DATASET EXCERPTS:
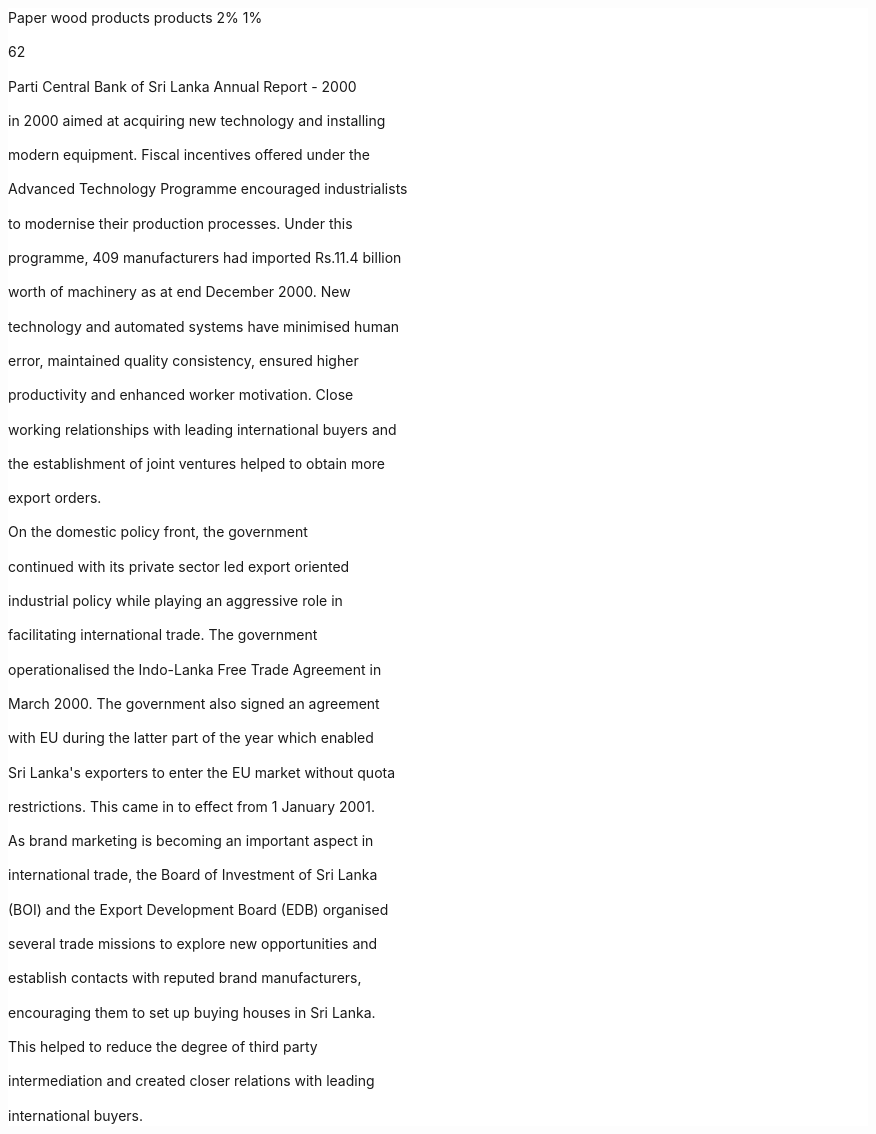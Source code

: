 Paper wood products products 2% 1%

62

Parti Central Bank of Sri Lanka Annual Report - 2000

in 2000 aimed at acquiring new technology and installing

modern equipment. Fiscal incentives offered under the

Advanced Technology Programme encouraged industrialists

to modernise their production processes. Under this

programme, 409 manufacturers had imported Rs.11.4 billion

worth of machinery as at end December 2000. New

technology and automated systems have minimised human

error, maintained quality consistency, ensured higher

productivity and enhanced worker motivation. Close

working relationships with leading international buyers and

the establishment of joint ventures helped to obtain more

export orders.

On the domestic policy front, the government

continued with its private sector led export oriented

industrial policy while playing an aggressive role in

facilitating international trade. The government

operationalised the Indo-Lanka Free Trade Agreement in

March 2000. The government also signed an agreement

with EU during the latter part of the year which enabled

Sri Lanka's exporters to enter the EU market without quota

restrictions. This came in to effect from 1 January 2001.

As brand marketing is becoming an important aspect in

international trade, the Board of Investment of Sri Lanka

(BOI) and the Export Development Board (EDB) organised

several trade missions to explore new opportunities and

establish contacts with reputed brand manufacturers,

encouraging them to set up buying houses in Sri Lanka.

This helped to reduce the degree of third party

intermediation and created closer relations with leading

international buyers.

TASK GOAL: Quote every line from the line containing "international trade, the" through the closing line of the listing, including both.

ANSWER SECTION:
international trade, the Board of Investment of Sri Lanka

(BOI) and the Export Development Board (EDB) organised

several trade missions to explore new opportunities and

establish contacts with reputed brand manufacturers,

encouraging them to set up buying houses in Sri Lanka.

This helped to reduce the degree of third party

intermediation and created closer relations with leading

international buyers.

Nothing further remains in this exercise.